PROMPT> babel -isdf 'mymols.sdf' -osmi 'outputfile.smi'
Multiple input files can be converted in batch format too. To convert all files ending in .xyz
(*.xyz
) to PDB files, you can type:
PROMPT> babel *.xyz -opdb -m
You may need to include the full path to the files e.g. '/Users/username/Desktop/mymols.sdf'. If no input or output specification is defined Open Babel will try to assign the filetype based on the file suffix.
Unless requested using the --gen3d option, Open Babel does not generate coordinates. If you convert from a SMILES to an SDF without specifying --gen3d, the resulting sdf will not contain coordinates.

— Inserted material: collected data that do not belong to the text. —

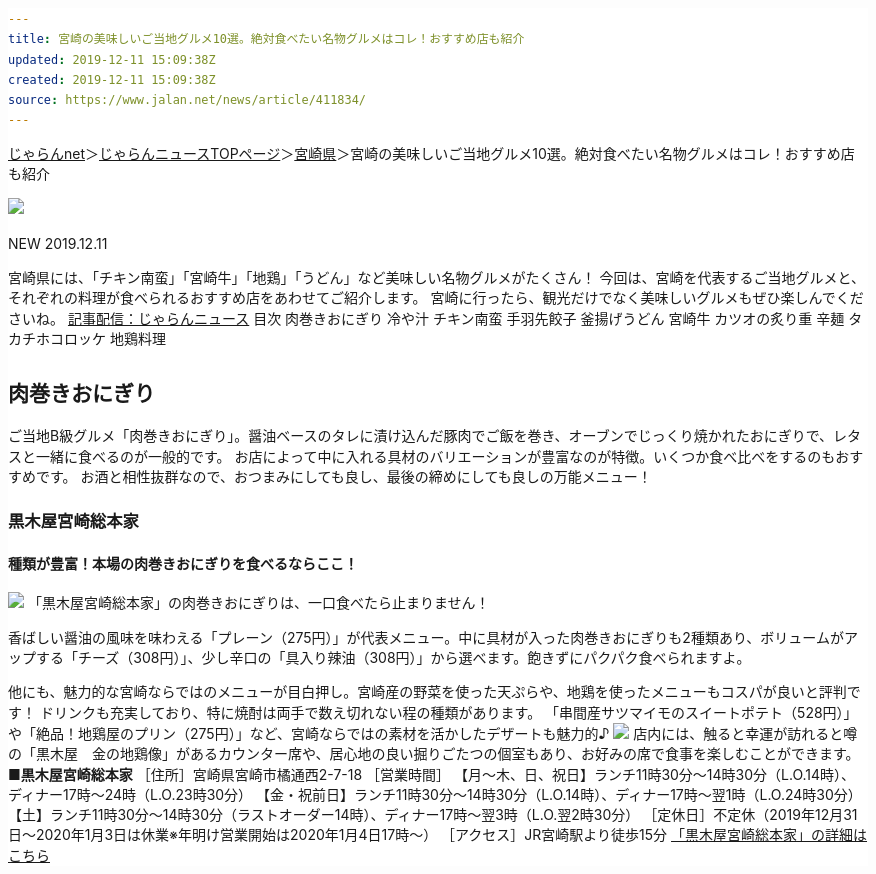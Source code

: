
 ```yaml
---
title: 宮崎の美味しいご当地グルメ10選。絶対食べたい名物グルメはコレ！おすすめ店も紹介
updated: 2019-12-11 15:09:38Z
created: 2019-12-11 15:09:38Z
source: https://www.jalan.net/news/article/411834/
---
```


[じゃらんnet](https://www.jalan.net/)＞[じゃらんニュースTOPページ](https://www.jalan.net/news/)＞[宮崎県](https://www.jalan.net/news/miyazaki/)＞宮崎の美味しいご当地グルメ10選。絶対食べたい名物グルメはコレ！おすすめ店も紹介

![](https://www.jalan.net/news/img/2019/12/20191209_miyazaki-gourmet1_main-e1575935277669-670x443.jpg)

NEW 2019.12.11

宮崎県には、「チキン南蛮」「宮崎牛」「地鶏」「うどん」など美味しい名物グルメがたくさん！
今回は、宮崎を代表するご当地グルメと、それぞれの料理が食べられるおすすめ店をあわせてご紹介します。
宮崎に行ったら、観光だけでなく美味しいグルメもぜひ楽しんでくださいね。
[記事配信：じゃらんニュース](https://www.jalan.net/news/)
目次
肉巻きおにぎり
冷や汁
チキン南蛮
手羽先餃子
釜揚げうどん
宮崎牛
カツオの炙り重
辛麺
タカチホコロッケ
地鶏料理

## 肉巻きおにぎり

ご当地B級グルメ「肉巻きおにぎり」。醤油ベースのタレに漬け込んだ豚肉でご飯を巻き、オーブンでじっくり焼かれたおにぎりで、レタスと一緒に食べるのが一般的です。
お店によって中に入れる具材のバリエーションが豊富なのが特徴。いくつか食べ比べをするのもおすすめです。
お酒と相性抜群なので、おつまみにしても良し、最後の締めにしても良しの万能メニュー！

### 黒木屋宮崎総本家

#### 種類が豊富！本場の肉巻きおにぎりを食べるならここ！

![](https://www.jalan.net/news/img/2019/12/20191209_miyazaki-gourmet1_01.jpg)
「黒木屋宮崎総本家」の肉巻きおにぎりは、一口食べたら止まりません！

香ばしい醤油の風味を味わえる「プレーン（275円）」が代表メニュー。中に具材が入った肉巻きおにぎりも2種類あり、ボリュームがアップする「チーズ（308円）」、少し辛口の「具入り辣油（308円）」から選べます。飽きずにパクパク食べられますよ。

他にも、魅力的な宮崎ならではのメニューが目白押し。宮崎産の野菜を使った天ぷらや、地鶏を使ったメニューもコスパが良いと評判です！
ドリンクも充実しており、特に焼酎は両手で数え切れない程の種類があります。
「串間産サツマイモのスイートポテト（528円）」や「絶品！地鶏屋のプリン（275円）」など、宮崎ならではの素材を活かしたデザートも魅力的♪
![](https://www.jalan.net/news/img/2019/12/20191209_miyazaki-gourmet_01.jpg)
店内には、触ると幸運が訪れると噂の「黒木屋　金の地鶏像」があるカウンター席や、居心地の良い掘りごたつの個室もあり、お好みの席で食事を楽しむことができます。
**■黒木屋宮崎総本家**
［住所］宮崎県宮崎市橘通西2-7-18
［営業時間］
【月～木、日、祝日】ランチ11時30分～14時30分（L.O.14時）、ディナー17時～24時（L.O.23時30分）
【金・祝前日】ランチ11時30分～14時30分（L.O.14時）、ディナー17時～翌1時（L.O.24時30分）
【土】ランチ11時30分～14時30分（ラストオーダー14時）、ディナー17時～翌3時（L.O.翌2時30分）
［定休日］不定休（2019年12月31日～2020年1月3日は休業※年明け営業開始は2020年1月4日17時～）
［アクセス］JR宮崎駅より徒歩15分
[「黒木屋宮崎総本家」の詳細はこちら](https://kurokiyasouhonke.owst.jp)
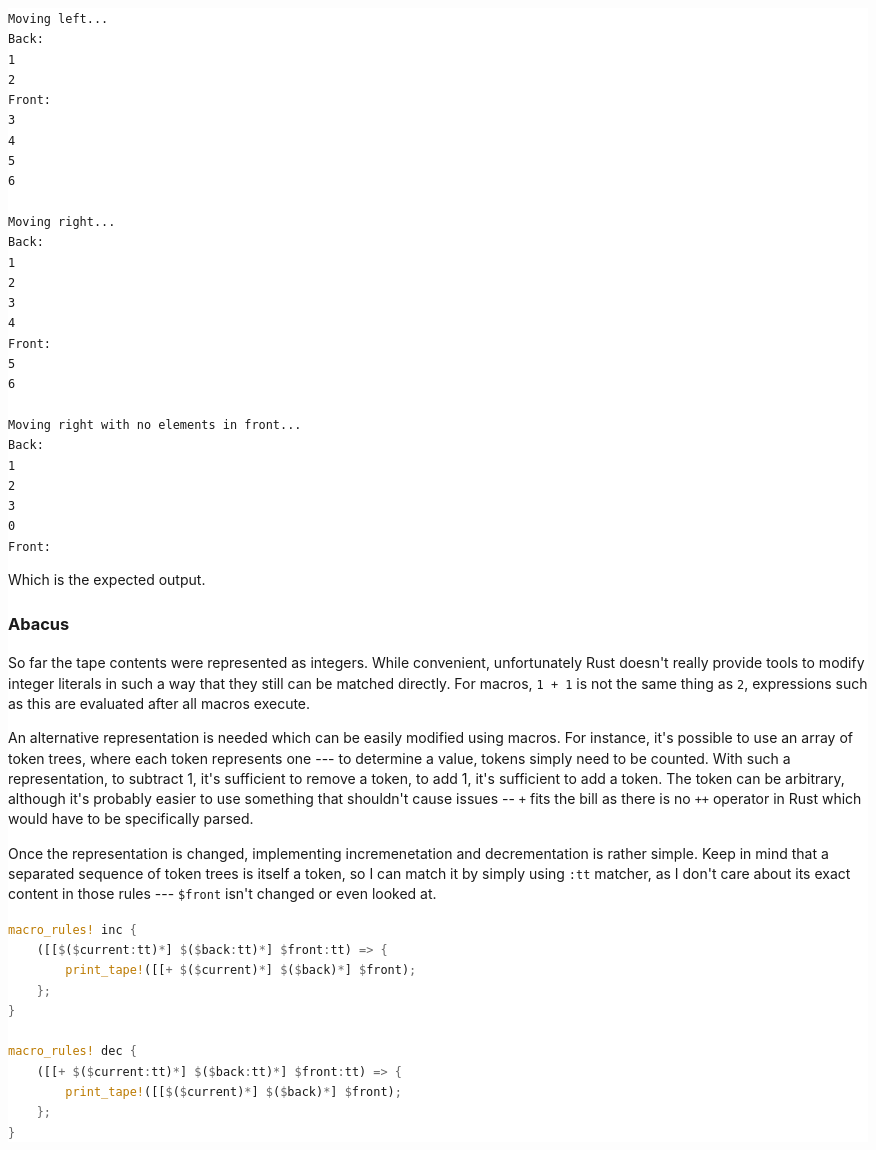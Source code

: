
 ```
Moving left...
Back:
1
2
Front:
3
4
5
6

Moving right...
Back:
1
2
3
4
Front:
5
6

Moving right with no elements in front...
Back:
1
2
3
0
Front:
```

Which is the expected output.

### Abacus

So far the tape contents were represented as integers. While convenient, unfortunately Rust doesn't really provide tools to modify integer literals in such a way that they still can be matched directly. For macros, `1 + 1` is not the same thing as `2`, expressions such as this are evaluated after all macros execute.

An alternative representation is needed which can be easily modified using macros. For instance, it's possible to use an array of token trees, where each token represents one --- to determine a value, tokens simply need to be counted. With such a representation, to subtract 1, it's sufficient to remove a token, to add 1, it's sufficient to add a token. The token can be arbitrary, although it's probably easier to use something that shouldn't cause issues -- `+` fits the bill as there is no `++` operator in Rust which would have to be specifically parsed.

Once the representation is changed, implementing incremenetation and decrementation is rather simple. Keep in mind that a separated sequence of token trees is itself a token, so I can match it by simply using `:tt` matcher, as I don't care about its exact content in those rules --- `$front` isn't changed or even looked at.

```rust
macro_rules! inc {
    ([[$($current:tt)*] $($back:tt)*] $front:tt) => {
        print_tape!([[+ $($current)*] $($back)*] $front);
    };
}

macro_rules! dec {
    ([[+ $($current:tt)*] $($back:tt)*] $front:tt) => {
        print_tape!([[$($current)*] $($back)*] $front);
    };
}
```


[official documentation]: https://doc.rust-lang.org/book/first-edition/macros.html
[Documentation comments]: https://doc.rust-lang.org/book/second-edition/ch14-02-publishing-to-crates-io.html#making-useful-documentation-comments
[rust-macro-brainfuck]: https://play.rust-lang.org/?gist=1ae4bb2b0d5b851d9ec1cae3daf4e3fd&version=stable
[continuations]: https://en.wikipedia.org/wiki/Continuation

If you want to remove all hydrogens when doing the conversion the command would be:
PROMPT> babel -isdf 'mymols.sdf' -osmi 'outputfile.smi' -d
If you want to add all hydrogens when doing the conversion the command would be:
PROMPT> babel -isdf 'mymols.sdf' -osmi 'outputfile.smi' -h
If you want to add hydrogens appropriate for pH7.4 when doing the conversion the command would be:
PROMPT> babel -isdf 'mymols.sdf' -osmi 'outputfile.smi' -p
The protonation is done an atom-by-atom basis so molecules with multiple ionizable centers will have all centers ionized.
Of course you don't actually need to change the file type to modify the hydrogens if you want to add all hydrogens the command would be:
PROMPT> babel -isdf 'mymols.sdf' -osdf 'mymols_H.sdf' ' -h
Some functional groups e.g. nitro or sulphone can be represented either as [N+]([O-])=O or N(=O)=O, to convert all to the dative bond form.
PROMPT> babel -isdf 'mymols.sdf' -osmi 'outputfile.smi' -b
If you only want to convert a subset of molecules you can define them using -f and -l, so to convert molecules 2-4 of the file mymols.sdf type:
PROMPT> /babel 'mymols.sdf' -f 2 -l 4 -osdf 'outputfile.sdf'
Alternatively you can select a subset matching a SMARTS pattern, so to select all molecules containing bromobenzene use:
PROMPT> babel mymols.sdf -osdf 'selected.sdf' -s 'c1ccccc1Br'
You can select a subset that do not match a SMARTS pattern, so to select all molecules not containing bromobenzene use:
PROMPT> babel mymols.sdf -osdf 'selected.sdf' -v 'c1ccccc1Br'
You can of course combine options, so to join molecules and add hydrogens type:
PROMPT> babel mymols.sdf' -osdf ' myjoined.sdf' -h -j
The output file can be compressed with gzip, but note if you don't specify the ".gz" suffix it will not be added automatically, which could cause problems when you try to open the file.
PROMPT> babel ' /mymols.sdf' -osdf 'outputfile.sdf.gz' -z